Source records
"""
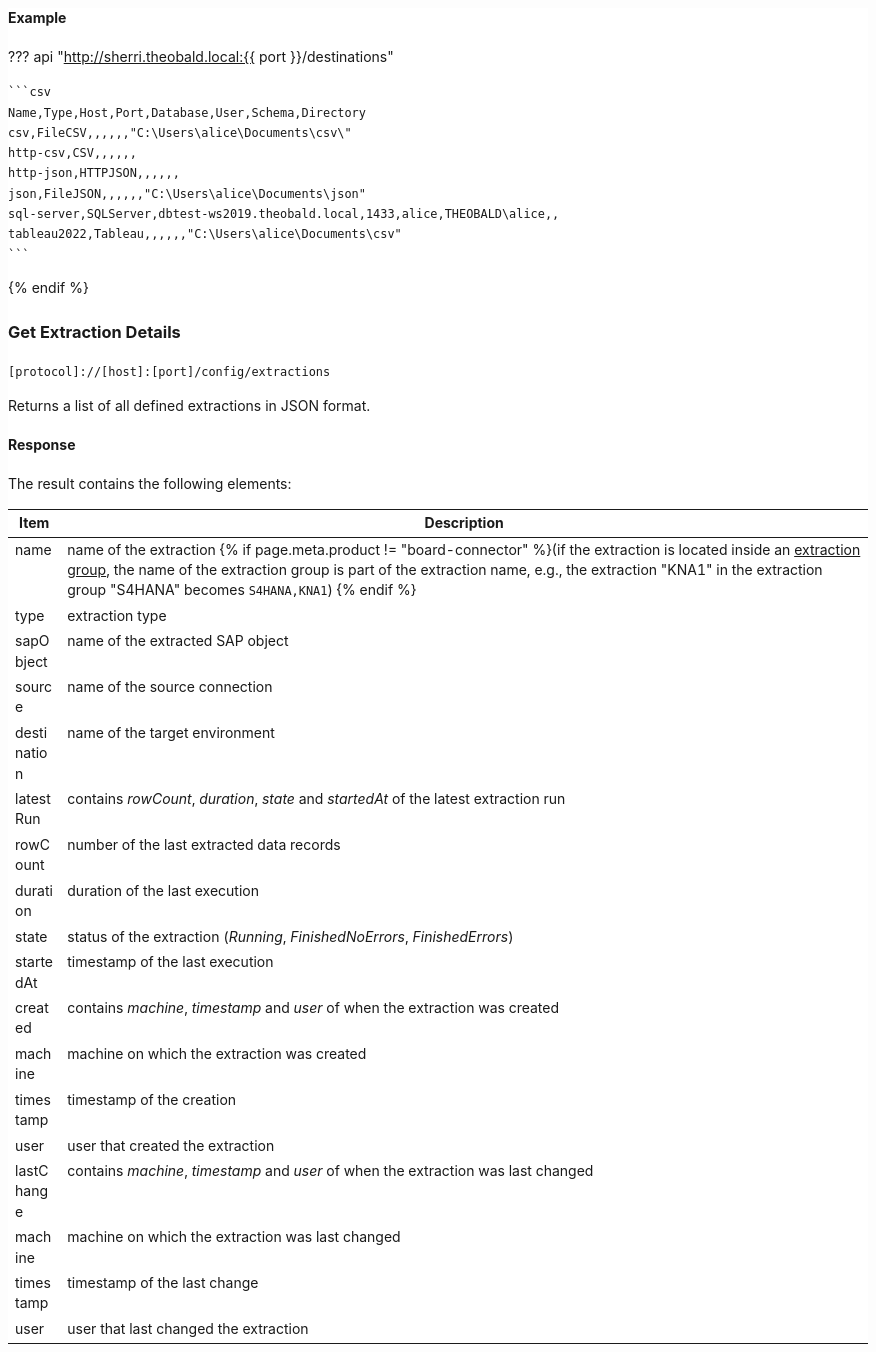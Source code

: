 
#### Example 

??? api "http://sherri.theobald.local:{{ port }}/destinations"

	```csv
	Name,Type,Host,Port,Database,User,Schema,Directory
	csv,FileCSV,,,,,,"C:\Users\alice\Documents\csv\"
	http-csv,CSV,,,,,,
	http-json,HTTPJSON,,,,,,
	json,FileJSON,,,,,,"C:\Users\alice\Documents\json"
	sql-server,SQLServer,dbtest-ws2019.theobald.local,1433,alice,THEOBALD\alice,,
	tableau2022,Tableau,,,,,,"C:\Users\alice\Documents\csv"
	```

{% endif %}

### Get Extraction Details

```
[protocol]://[host]:[port]/config/extractions
```  
<div class="result" markdown>
	
Returns a list of all defined extractions in JSON format. 
	
</div>

#### Response
The result contains the following elements:

|  Item   | Description    |
|--------------|---------|
| name  | name of the extraction {% if page.meta.product != "board-connector" %}(if the extraction is located inside an [extraction group](documentation/organize-extractions.md), the name of the extraction group is part of the extraction name, e.g., the extraction "KNA1" in the extraction group "S4HANA" becomes `S4HANA,KNA1`) {% endif %}|
| type  |extraction type |
| sapObject|  name of the extracted SAP object |
| source|  name of the source connection |
| destination| name of the target environment |
| latestRun| contains *rowCount*, *duration*, *state* and *startedAt* of the latest extraction run |
| rowCount| number of the last extracted data records |
| duration | duration of the last execution |
| state| status of the extraction (*Running*, *FinishedNoErrors*, *FinishedErrors*) |
| startedAt| timestamp of the last execution |
| created| contains *machine*, *timestamp* and *user* of when the extraction was created|
| machine| machine on which the extraction was created |
| timestamp| timestamp of the creation |
| user| user that created the extraction |
| lastChange| contains *machine*, *timestamp* and *user* of when the extraction was last changed|
| machine| machine on which the extraction was last changed|
| timestamp| timestamp of the last change |
| user| user that last changed the extraction |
"""
> Goal of the exercise:
Give an exact reproduction of the lines from the one with "extraction was created|" to the final line of the entries, including both.

> Solution:
| created| contains *machine*, *timestamp* and *user* of when the extraction was created|
| machine| machine on which the extraction was created |
| timestamp| timestamp of the creation |
| user| user that created the extraction |
| lastChange| contains *machine*, *timestamp* and *user* of when the extraction was last changed|
| machine| machine on which the extraction was last changed|
| timestamp| timestamp of the last change |
| user| user that last changed the extraction |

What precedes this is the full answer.